### Your instructions
Go through the material below and copy all lines with "reader".

### Study material
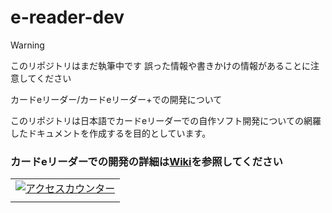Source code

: # e-reader-dev

> [!WARNING]
> このリポジトリはまだ執筆中です 誤った情報や書きかけの情報があることに注意してください

カードeリーダー/カードeリーダー+での開発について

このリポジトリは日本語でカードeリーダーでの自作ソフト開発についての網羅したドキュメントを作成するを目的としています。

### カードeリーダーでの開発の詳細は[Wiki](https://github.com/owasikohu/e-reader-dev/wiki)を参照してください

<!--タグはここから--><table border="0" cellspacing="0" cellpadding="0"><tr><td align="center"><a href="http://www.rays-counter.com/"><img src="http://www.rays-counter.com/d1291_f6_022/6728adcd3773b/" alt="アクセスカウンター" border="0"></a></td></tr><tr><td align="center"><img src="http://www.rays-counter.com/images/counter_01.gif" border="0" alt=""><img src="http://www.rays-counter.com/images/counter_02.gif" border="0" alt=""><img src="http://www.rays-counter.com/images/counter_03.gif" border="0" alt=""><img src="http://www.rays-counter.com/images/counter_04.gif" border="0" alt=""><img src="http://www.rays-counter.com/images/counter_05.gif" border="0" alt=""></td></tr></table><!--ここまで-->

### Completed task
: # e-reader-dev
### カードeリーダーでの開発の詳細は[Wiki](https://github.com/owasikohu/e-reader-dev/wiki)を参照してください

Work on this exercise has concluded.